— Goal of the exercise —
Return each line in the records below that includes "AlternativeBasis".

— Data supplied —
>>>

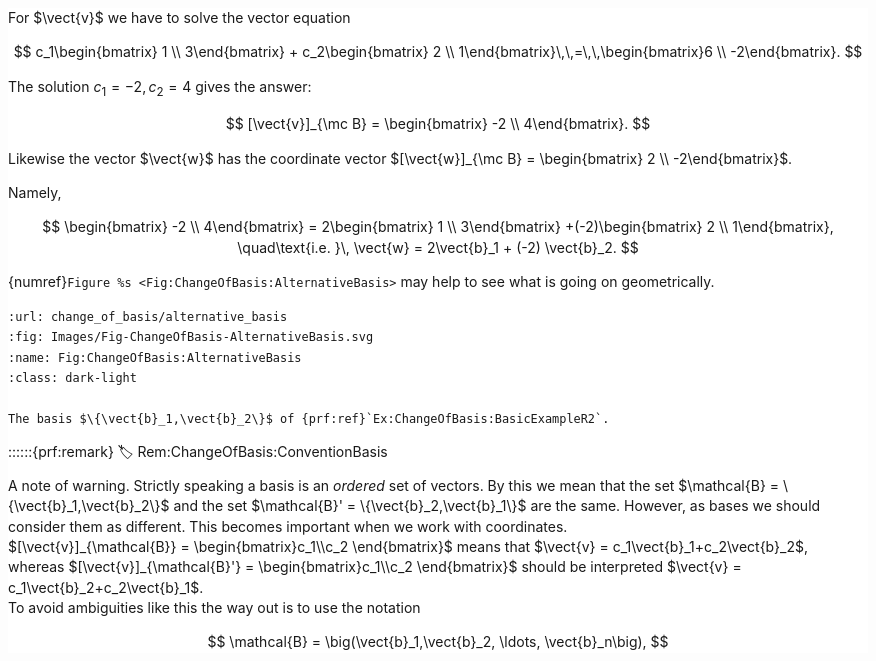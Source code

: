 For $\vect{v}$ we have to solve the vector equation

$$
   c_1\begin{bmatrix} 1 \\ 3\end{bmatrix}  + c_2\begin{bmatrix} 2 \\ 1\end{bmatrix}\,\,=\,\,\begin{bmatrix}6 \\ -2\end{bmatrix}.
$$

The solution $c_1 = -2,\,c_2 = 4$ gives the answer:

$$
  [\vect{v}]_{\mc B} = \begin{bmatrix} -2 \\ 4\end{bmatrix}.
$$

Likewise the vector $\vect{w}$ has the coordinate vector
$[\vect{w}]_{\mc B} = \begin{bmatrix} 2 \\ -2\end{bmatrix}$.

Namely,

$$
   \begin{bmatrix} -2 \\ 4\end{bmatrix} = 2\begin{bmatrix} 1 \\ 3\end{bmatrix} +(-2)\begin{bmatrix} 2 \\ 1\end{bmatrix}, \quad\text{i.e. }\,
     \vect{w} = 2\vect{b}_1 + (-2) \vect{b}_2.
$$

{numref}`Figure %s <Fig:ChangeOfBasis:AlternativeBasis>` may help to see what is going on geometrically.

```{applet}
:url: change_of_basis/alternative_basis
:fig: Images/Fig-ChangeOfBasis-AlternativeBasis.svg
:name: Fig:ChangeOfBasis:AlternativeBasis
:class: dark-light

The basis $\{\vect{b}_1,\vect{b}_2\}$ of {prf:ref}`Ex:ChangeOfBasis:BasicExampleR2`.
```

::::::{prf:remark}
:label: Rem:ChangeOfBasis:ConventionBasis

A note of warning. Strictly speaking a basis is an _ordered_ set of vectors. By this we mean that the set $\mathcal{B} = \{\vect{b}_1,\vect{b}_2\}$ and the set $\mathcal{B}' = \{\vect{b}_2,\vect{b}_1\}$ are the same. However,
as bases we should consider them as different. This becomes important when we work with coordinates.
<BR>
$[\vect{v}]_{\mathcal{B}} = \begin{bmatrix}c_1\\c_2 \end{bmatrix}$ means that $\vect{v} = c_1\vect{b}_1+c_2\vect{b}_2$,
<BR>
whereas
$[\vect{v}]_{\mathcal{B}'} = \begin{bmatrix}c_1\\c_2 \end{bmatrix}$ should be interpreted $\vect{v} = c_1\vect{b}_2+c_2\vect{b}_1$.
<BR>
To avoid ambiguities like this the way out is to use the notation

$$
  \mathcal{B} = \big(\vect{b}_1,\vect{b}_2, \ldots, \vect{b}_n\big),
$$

<<<

— Exercise response —
{numref}`Figure %s <Fig:ChangeOfBasis:AlternativeBasis>` may help to see what is going on geometrically.
:fig: Images/Fig-ChangeOfBasis-AlternativeBasis.svg
:name: Fig:ChangeOfBasis:AlternativeBasis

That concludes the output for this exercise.